- Vishal Masih
One Way to Overcome the Cybersecurity Labor Crunch
One of the core problems facing organizations and their cybersecurity is choosing an architecture that creates a never-ending rise in cost due to its need for greater numbers of highly qualified resources to manage and integrate a patchwork of point solutions. Organizations have to deal with the complexity and burden of evaluating, procuring, integrating, maintaining, and troubleshooting multiple individual components. This demand for skilled labor, as a core component to the efficacy of the solution, is the rub and creates an unsustainable long-term solution for most companies and often an incomplete solution in the short-term due to the security gaps created by too few people and too many fires. Fortunately, there is an alternative that can begin weaning your organization off the headcount conundrum while boosting security.
The Labor Addiction
It is no surprise that in a world of constantly evolving threats, the solution would be found through a host of different providers with the newest technologies. The problem is that while this makes for a good industry for the security supplier, it is built upon a framework that leads to solutions like NGFW, SWG, CASB, DLP, SDP, IPS, etc.
Anyone in the security industry knows how it takes a team of experts to manage and monitor these solutions. As an organization, you can either train your team to manage and monitor these solutions, or hire expensive experts or outsource it to a managed security service provider. Training costs not only include the cost of the training but also the time you have to take your team away from daily operations and its impact.
For example, an organization may have Palo Alto for NGFW, ZScaler for SWG, Microsoft for CASB, Forcepoint for DLP, AppGate for SDP, and Trellix for IPS, etc. Alternatively, an organization may have multiple solutions from the same vendor like ZScaler, Palo Alto, etc.
In either case, an organization will need a team of trained and qualified people to manage and monitor these point solutions because, in the end, they are all different products on their own. And because these are different solutions, you have to integrate them correctly to get a comprehensive picture of your security landscape.
An organization's ability to defend itself from malware and threat actors then becomes dependent on how well they integrate all these solutions. That's a big security risk.
You are depending not only on your team to have the skills to integrate these solutions but also on how well these solutions play with each other.
Because of the reasons mentioned above, organizations are increasingly turning to MSSPs to manage their security for them. Ironically, most MSSPs are also using multiple tools and they are passing on all the costs associated with it to you.
Avoiding The Labor Crunch
So, what can CIOs, CISOs, and IT security managers and directors do about it?
The solution is to consolidate your security solutions by implementing an integrated network and security platform. This type of platform consolidates the network with multiple security functions into a single solution, making it easier to manage and monitor.
When the security is built into the network, the network becomes identity and context aware.
The authentication and authorization decisions are performed in real-time based not just on source and destination IPs, but the device's security posture, the user identity, the application, the data, and the context. This allows for better communication and coordination between different security functions, reducing the risk of gaps in protection, and giving organizations total visibility and control over what's going in and out. However, you do have to start with the right security platform first.
The only security platform that currently provides this ability is SASE - Secure Access Secure Edge (pronounced Sassy).
Secure Access Service Edge (SASE) delivers converged network and security, including SD-WAN, SWG, CASB, NGFW, and zero trust network access (ZTNA) and is primarily delivered as a service, enabling zero trust access based on the identity of the device or entity, combined with real-time context, and security and compliance policies (Source - Gartner)

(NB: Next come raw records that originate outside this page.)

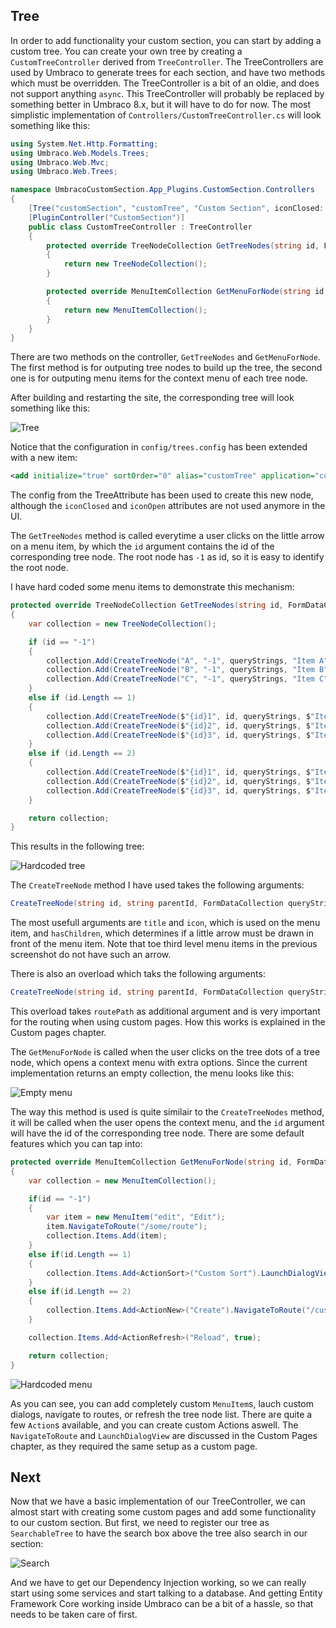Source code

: ﻿## Tree

In order to add functionality your custom section, you can start by adding a custom tree. 
You can create your own tree by creating a `CustomTreeController` derived from `TreeController`. 
The TreeControllers are used by Umbraco to generate trees for each section, and have two methods
which must be overridden. The TreeController is a bit of an oldie, and does not support anything 
`async`. This TreeController will probably be replaced by something better in Umbraco 8.x, but it
will have to do for now. The most simplistic implementation of `Controllers/CustomTreeController.cs` will
look something like this:

```cs
using System.Net.Http.Formatting;
using Umbraco.Web.Models.Trees;
using Umbraco.Web.Mvc;
using Umbraco.Web.Trees;

namespace UmbracoCustomSection.App_Plugins.CustomSection.Controllers
{
    [Tree("customSection", "customTree", "Custom Section", iconClosed: "icon-tree", iconOpen: "icon-trophy")]
    [PluginController("CustomSection")]
    public class CustomTreeController : TreeController
    {
        protected override TreeNodeCollection GetTreeNodes(string id, FormDataCollection queryStrings)
        {
            return new TreeNodeCollection();
        }

        protected override MenuItemCollection GetMenuForNode(string id, FormDataCollection queryStrings)
        {
            return new MenuItemCollection();
        }
    }
}
```

There are two methods on the controller, `GetTreeNodes` and `GetMenuForNode`. The first method is for 
outputing tree nodes to build up the tree, the second one is for outputing menu items for the context menu
of each tree node.

After building and restarting the site, the corresponding tree will look something like this:

![Tree](images/tree1.png)

Notice that the configuration in `config/trees.config` has been extended with a new item:

``` xml
<add initialize="true" sortOrder="0" alias="customTree" application="customSection" title="Custom Section" iconClosed="icon-tree" iconOpen="icon-trophy" type="UmbracoCustomSection.App_Plugins.CustomSection.Controllers.CustomTreeController, UmbracoCustomSection" />
```

The config from the TreeAttribute has been used to create this new node, although the `iconClosed`
and `iconOpen` attributes are not used anymore in the UI. 

The `GetTreeNodes` method is called everytime a user clicks on the little arrow on a menu item, by
which the `id` argument contains the id of the corresponding tree node. The root node has `-1` as id,
so it is easy to identify the root node. 

I have hard coded some menu items to demonstrate this mechanism:

```cs
protected override TreeNodeCollection GetTreeNodes(string id, FormDataCollection queryStrings)
{
    var collection = new TreeNodeCollection();

    if (id == "-1")
    {
        collection.Add(CreateTreeNode("A", "-1", queryStrings, "Item A", "icon-tree color-green", true));
        collection.Add(CreateTreeNode("B", "-1", queryStrings, "Item B", "icon-tree color-yellow", true));
        collection.Add(CreateTreeNode("C", "-1", queryStrings, "Item C", "icon-tree color-red", true));
    }
    else if (id.Length == 1)
    {
        collection.Add(CreateTreeNode($"{id}1", id, queryStrings, $"Item {id}1", "icon-trophy color-green", true));
        collection.Add(CreateTreeNode($"{id}2", id, queryStrings, $"Item {id}2", "icon-trophy color-yellow", true));
        collection.Add(CreateTreeNode($"{id}3", id, queryStrings, $"Item {id}3", "icon-trophy color-red", true));
    }
    else if (id.Length == 2)
    {
        collection.Add(CreateTreeNode($"{id}1", id, queryStrings, $"Item {id}a", "icon-stream color-green", false));
        collection.Add(CreateTreeNode($"{id}2", id, queryStrings, $"Item {id}b", "icon-stream color-yellow", false));
        collection.Add(CreateTreeNode($"{id}3", id, queryStrings, $"Item {id}c", "icon-stream color-red", false));
    }

    return collection;
}
```

This results in the following tree:

![Hardcoded tree](images/tree2.png)

The `CreateTreeNode` method I have used takes the following arguments:

```cs
CreateTreeNode(string id, string parentId, FormDataCollection queryStrings, string title, string icon, bool hasChildren);
```

The most usefull arguments are `title` and `icon`, which is used on the menu item, and `hasChildren`, which determines
if a little arrow must be drawn in front of the menu item. Note that toe third level menu items in the previous screenshot
do not have such an arrow. 

There is also an overload which taks the following arguments:

```cs
CreateTreeNode(string id, string parentId, FormDataCollection queryStrings, string title, string icon, bool hasChildren, string routePath);
```

This overload takes `routePath` as additional argument and is very important for the routing when using custom pages. 
How this works is explained in the Custom pages chapter. 

The `GetMenuForNode` is called when the user clicks on the tree dots of a tree node, which opens a context menu with
extra options. Since the current implementation returns an empty collection, the menu looks like this:

![Empty menu](images/tree3.png)

The way this method is used is quite similair to the `CreateTreeNodes` method, it will be called when the user
opens the context menu, and the `id` argument will have the id of the corresponding tree node. There are some default 
features which you can tap into:

```cs
protected override MenuItemCollection GetMenuForNode(string id, FormDataCollection queryStrings)
{
    var collection = new MenuItemCollection();

    if(id == "-1")
    {
        var item = new MenuItem("edit", "Edit");
        item.NavigateToRoute("/some/route");
        collection.Items.Add(item);
    }
    else if(id.Length == 1)
    {
        collection.Items.Add<ActionSort>("Custom Sort").LaunchDialogView("/App_Plugins/CustomSection/backoffice/customTree/dialog.html", "Custom Dialog");
    }
    else if(id.Length == 2)
    {
        collection.Items.Add<ActionNew>("Create").NavigateToRoute("/customSection/customTree/customPage/edit");
    }

    collection.Items.Add<ActionRefresh>("Reload", true);

    return collection;
}
```

![Hardcoded menu](images/tree4.png)

As you can see, you can add completely custom `MenuItem`s, lauch custom dialogs, navigate to routes, or refresh
the tree node list. There are quite a few `Action`s available, and you can create custom Actions aswell. The
`NavigateToRoute` and `LaunchDialogView` are discussed in the Custom Pages chapter, as they required the same
setup as a custom page. 

## Next

Now that we have a basic implementation of our TreeController, we can almost start with creating some 
custom pages and add some functionality to our custom section. But first, we need to register our tree
as `SearchableTree` to have the search box above the tree also search in our section:

![Search](images/tree5.png)

And we have to get our Dependency Injection working, so we can really start using some services and start
talking to a database. And getting Entity Framework Core working inside Umbraco can be a bit of a hassle,
so that needs to be taken care of first.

Consider the case of network security: Organizations need to either route traffic through security products like NGFW, UTM, and SWG; or backhaul traffic to a datacenter or in the cloud. However, each of these options has its limitations and shortcomings: Security products need to be installed on-premises at each site, and then managed and maintained accordingly. It is costly, time-consuming and labor intensive.
However, with a SASE platform, all the mundane maintenance inherent in legacy networks and security products is eliminated.
The SASE architecture frees IT from the costs and complexities associated with scaling, upgrading, managing, and otherwise handling the networking and security infrastructure associated with multiple devices at multiple locations.
And the great thing is, you don't have to rip everything out when migrating to this unified security platform. It can be done piecemeal, focusing on one security solution at a time. You can, for example, focus on securing remote access first.
Rather than authenticating users to the entire network, SASE uses Zero Trust Network Access (ZTNA) technology to limit users to the resources they're allowed to see. Using a simple mobile client, the software service stack protects them against threats everywhere and enforces application access control. Unlike legacy VPNs, SASE solutions scale globally to support 24x7 access for the entire workforce. And because SASE can have CASB and DLP built-in, you extend secure remote access beyond just network access.
An organization is then freed from the demand to have technical resources to manage and maintain their VPN, Secure Remote Access, CASB, and DLP solutions.
By consolidating security solutions and regularly assessing their security posture, organizations can not only reduce costs but also improve security and better protect their business from cyber threats. This can all be done in an incremental way that avoids ripping and replacing or doubling the workload of an already taxed IT and security team.